El coronavirus nos interroga, nos contagia y contagiamos. Es un efecto dominó. Es una metáfora de lo que podemos trasmitir. Porque si bien es verdad que podemos contagiar enfermedad y muerte, también vida, cuidados, amor y solidaridad. Como bien tituló uno de sus libros Tomás Eloy Martínez, Lugar común la muerte, sí, la muerte, la que nos iguala, el final de todos los finales; del mismo modo, ¿no es acaso la vida, esa que tanto descuidamos, el otro lado, ese lugar también común? Vivir y morir, extremos, en el medio, la deriva, el mar de las incertidumbres y las injusticias. La pandemia, materia que venimos desaprobando, nos arrojó un baldazo de conciencia de fragilidad y finitud, eso que nos define como humanos. Sin embargo, parece que no queremos aprender. ¿Por qué nos cuesta tanto aceptarnos, entender la importancia de la interacción, del cuidado mutuo para un proyecto de vida comunitario, saludable, armonioso y sin violencia?
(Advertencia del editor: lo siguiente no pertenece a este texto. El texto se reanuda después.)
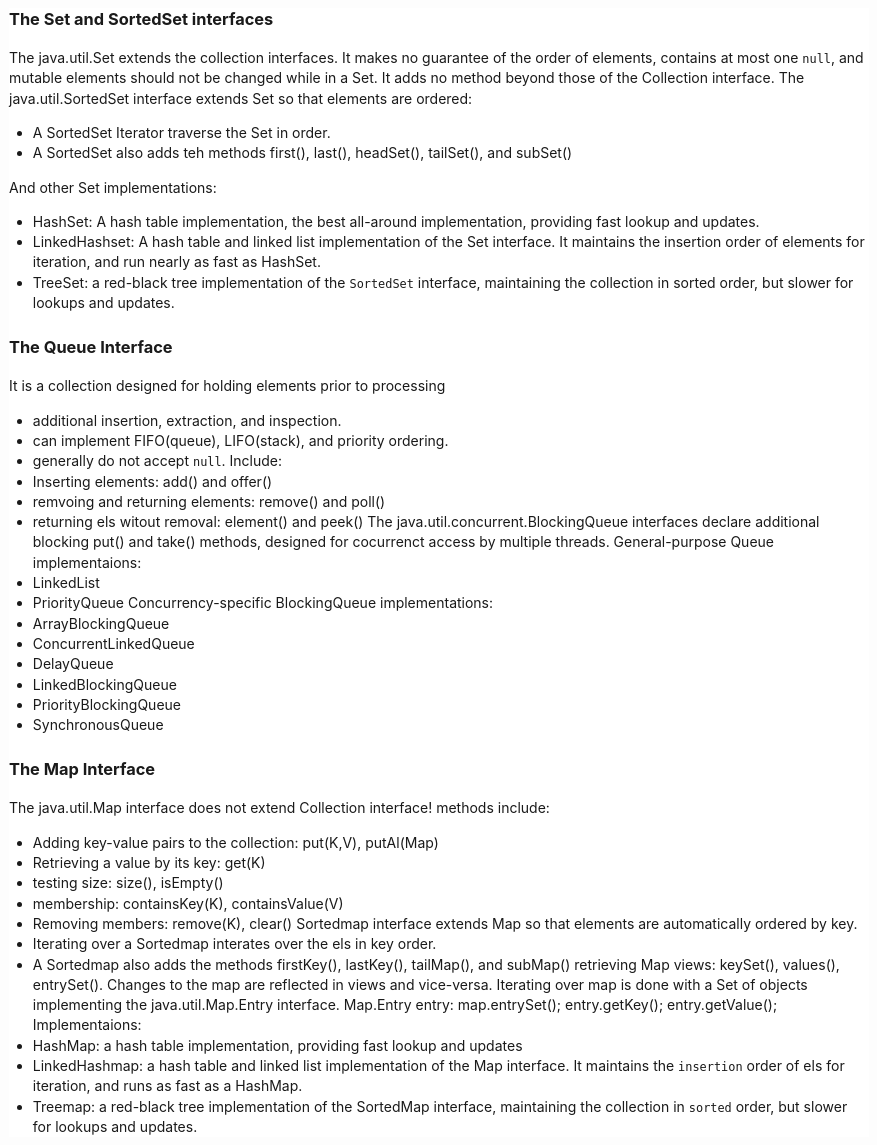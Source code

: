 ### The Set and SortedSet interfaces
The java.util.Set extends the collection interfaces.
It makes no guarantee of the order of elements, contains at most one `null`, and mutable elements should not be changed while in a Set. It adds no method beyond those of the Collection interface.
The java.util.SortedSet interface extends Set so that elements are ordered:
- A SortedSet Iterator traverse the Set in order.
- A SortedSet also adds teh methods first(), last(), headSet(), tailSet(), and subSet()

And other Set implementations:
- HashSet: A hash table implementation, the best all-around implementation, providing fast lookup and updates.
- LinkedHashset: A hash table and linked list implementation of the Set interface. It maintains the insertion order of elements for iteration, and run nearly as fast as HashSet.
- TreeSet: a red-black tree implementation of the `SortedSet` interface, maintaining the collection in sorted order, but slower for lookups and updates.

### The Queue Interface
It is a collection designed for holding elements prior to processing
- additional insertion, extraction, and inspection.
- can implement FIFO(queue), LIFO(stack), and priority ordering.
- generally do not accept `null`.
Include:
- Inserting elements: add() and offer()
- remvoing and returning elements: remove() and poll()
- returning els witout removal: element() and peek()
The java.util.concurrent.BlockingQueue interfaces declare additional blocking put() and take() methods, designed for cocurrenct access by multiple threads.
General-purpose Queue implementaions:
- LinkedList
- PriorityQueue
Concurrency-specific BlockingQueue implementations:
- ArrayBlockingQueue
- ConcurrentLinkedQueue
- DelayQueue
- LinkedBlockingQueue
- PriorityBlockingQueue
- SynchronousQueue

### The Map Interface
The java.util.Map interface does not extend Collection interface!
methods include:
- Adding key-value pairs to the collection: put(K,V), putAl(Map)
- Retrieving a value by its key: get(K)
- testing size: size(), isEmpty()
- membership: containsKey(K), containsValue(V)
- Removing members: remove(K), clear()
Sortedmap interface extends Map so that elements are automatically ordered by key.
- Iterating over a Sortedmap interates over the els in key order.
- A Sortedmap also adds the methods firstKey(), lastKey(), tailMap(), and subMap()
retrieving Map views: keySet(), values(), entrySet(). Changes to the map are reflected in views and vice-versa.
Iterating over map is done with a Set of objects implementing the java.util.Map.Entry interface. 
    Map.Entry entry: map.entrySet(); entry.getKey(); entry.getValue();
Implementaions:
- HashMap: a hash table implementation, providing fast lookup and updates
- LinkedHashmap: a hash table and linked list implementation of the Map interface. It maintains the `insertion` order of els for iteration, and runs as fast as a HashMap.
- Treemap: a red-black tree implementation of the SortedMap interface, maintaining the collection in `sorted` order, but slower for lookups and updates.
Tengo esperanza, pero una esperanza activa. Estamos a tiempo, por eso escribo, por eso trabajo y vivo, trabajo a favor de la salud mental, y escribo para pensar, pensarme, y para invitar a la reflexión. Como dijo Martin Luther King, “Si supiera que el mundo se acaba mañana, aun así plantaría un árbol”. Yo suelto una hoja, una hoja viva, no muerta, una hoja que pueda ser semilla en el corazón de quien quiera leer este escrito. Podemos contagiarnos de una vida mejor. O nos salvamos entre todes o no se salva nadie.